The husband and a wife held title to their condominium as joint tenants.
The deceased firstly gave a power of attorney dated July 22, 2005 to one of the children, who subsequently used it on April 14, 2009, to register a transfer from himself, as attorney for his father, to his father, for the sole purpose of severing the joint tenancy between his father and his 2nd wife.
The legal effect of such a severance is that instead of automatically going to the survivor upon the death of the 1st joint tenant, the property instead will go to the deceased’s estate and be distributed accordingly.
The plaintiffs argued that a subsequent power of attorney granted to his plaintiff wife in 2008, revoked the 1st power of attorney, so that it was invalidly used to sever the joint tenancy.
The plaintiff wife sought a court order that title to the condominium be restored into joint tenancy, so that she would inherit the other half of the condominium automatically.

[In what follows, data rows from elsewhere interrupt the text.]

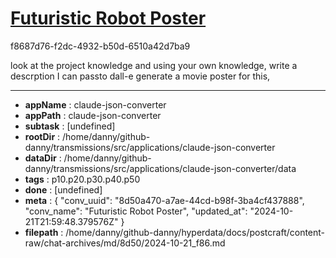 # [Futuristic Robot Poster](https://claude.ai/chat/8d50a470-a7ae-44cd-b98f-3ba4cf437888)

f8687d76-f2dc-4932-b50d-6510a42d7ba9

look at the project knowledge and using your own knowledge, write a descrption I can passto dall-e  generate a movie poster for this,

---

* **appName** : claude-json-converter
* **appPath** : claude-json-converter
* **subtask** : [undefined]
* **rootDir** : /home/danny/github-danny/transmissions/src/applications/claude-json-converter
* **dataDir** : /home/danny/github-danny/transmissions/src/applications/claude-json-converter/data
* **tags** : p10.p20.p30.p40.p50
* **done** : [undefined]
* **meta** : {
  "conv_uuid": "8d50a470-a7ae-44cd-b98f-3ba4cf437888",
  "conv_name": "Futuristic Robot Poster",
  "updated_at": "2024-10-21T21:59:48.379576Z"
}
* **filepath** : /home/danny/github-danny/hyperdata/docs/postcraft/content-raw/chat-archives/md/8d50/2024-10-21_f86.md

The severance of the joint tenancy instead caused the deceased’s one half interest in the condominium to instead go to his estate.
The court found that the 2005 Power of Attorney had not in fact been revoked by the 2008 Power of Attorney.
There had been no specific signed Revocation of the Power of Attroney.
The court further found that it was not a breach of fiduciary duty by the defendant in using the power of attorney to severe the joint tenancy, as that use had been consonant with the husband’s express wishes before he died.
Of note, the plaintiff was unable to produce any legal authority to support the argument that the 1st power of attorney was revoked by the second power of attorney.
The judge did however qoute from a journal called Estate, Trust and Pensions Journal, volume 18, paragraph 244 – 245 which said in part:
“The better view is likely that the granting of a power of attorney may revoke by implication a previously given power of attorney in circumstances where the granting of the new power of attorney can be considered an act inconsistent with the operation of the 1st power of attorney”
The court also quoted what should be considered to be trite law , namely` it is the attorney“s duty to use the power only for the benefit of the donor and not for the attorneys own profit, benefit or advantage. The attorney can only use the power for his own were her own benefit when it is done with the full knowledge and consent of the donor.
Disinherited.com is of the opinion that this case could have gone either way, given that it was open to the judge to find that the second power of attorney given to the wife, instead of the children, was an act inconsistent with the operation of the first power of attorney, especially given that the first power of attorney used it to indirectly benefit themselves, to the determine of the second attorney.